> Assignment: Output only the lines below that start at the line containing "Preconditions" and end at the line containing "pip install robotframework-databaselibrary", with both ends kept.

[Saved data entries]
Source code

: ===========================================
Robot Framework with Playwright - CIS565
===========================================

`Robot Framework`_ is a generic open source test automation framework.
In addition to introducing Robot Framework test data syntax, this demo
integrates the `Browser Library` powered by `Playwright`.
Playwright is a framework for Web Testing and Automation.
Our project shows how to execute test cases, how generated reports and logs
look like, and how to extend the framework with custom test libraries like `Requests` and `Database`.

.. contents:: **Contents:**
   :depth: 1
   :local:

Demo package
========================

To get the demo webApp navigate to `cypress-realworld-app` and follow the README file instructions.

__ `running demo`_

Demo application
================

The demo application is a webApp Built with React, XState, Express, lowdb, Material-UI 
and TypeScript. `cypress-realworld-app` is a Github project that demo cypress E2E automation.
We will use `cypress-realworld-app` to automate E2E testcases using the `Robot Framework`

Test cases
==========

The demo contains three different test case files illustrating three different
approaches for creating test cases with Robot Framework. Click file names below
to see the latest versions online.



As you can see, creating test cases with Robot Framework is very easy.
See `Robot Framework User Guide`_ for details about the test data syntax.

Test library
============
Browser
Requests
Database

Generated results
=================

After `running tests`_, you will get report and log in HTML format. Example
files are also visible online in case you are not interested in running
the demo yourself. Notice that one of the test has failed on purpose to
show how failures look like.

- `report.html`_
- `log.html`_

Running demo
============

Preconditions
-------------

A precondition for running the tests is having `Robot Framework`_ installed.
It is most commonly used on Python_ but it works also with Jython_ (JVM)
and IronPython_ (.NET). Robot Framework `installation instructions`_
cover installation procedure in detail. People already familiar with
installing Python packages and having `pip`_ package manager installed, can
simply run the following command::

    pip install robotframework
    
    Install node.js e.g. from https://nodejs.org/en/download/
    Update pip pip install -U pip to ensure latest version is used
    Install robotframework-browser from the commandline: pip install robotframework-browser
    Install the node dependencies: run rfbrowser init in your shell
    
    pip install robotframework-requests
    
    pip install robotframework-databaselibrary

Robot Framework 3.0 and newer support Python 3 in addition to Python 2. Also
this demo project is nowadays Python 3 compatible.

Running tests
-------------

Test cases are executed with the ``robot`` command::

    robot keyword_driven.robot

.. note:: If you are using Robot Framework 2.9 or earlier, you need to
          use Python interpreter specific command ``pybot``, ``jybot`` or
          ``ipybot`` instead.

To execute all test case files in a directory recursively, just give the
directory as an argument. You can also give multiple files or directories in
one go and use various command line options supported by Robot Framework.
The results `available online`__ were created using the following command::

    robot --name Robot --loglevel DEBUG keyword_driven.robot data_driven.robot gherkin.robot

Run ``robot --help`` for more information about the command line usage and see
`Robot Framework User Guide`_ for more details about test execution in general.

> Your solution:
Preconditions
-------------

A precondition for running the tests is having `Robot Framework`_ installed.
It is most commonly used on Python_ but it works also with Jython_ (JVM)
and IronPython_ (.NET). Robot Framework `installation instructions`_
cover installation procedure in detail. People already familiar with
installing Python packages and having `pip`_ package manager installed, can
simply run the following command::

    pip install robotframework
    
    Install node.js e.g. from https://nodejs.org/en/download/
    Update pip pip install -U pip to ensure latest version is used
    Install robotframework-browser from the commandline: pip install robotframework-browser
    Install the node dependencies: run rfbrowser init in your shell
    
    pip install robotframework-requests
    
    pip install robotframework-databaselibrary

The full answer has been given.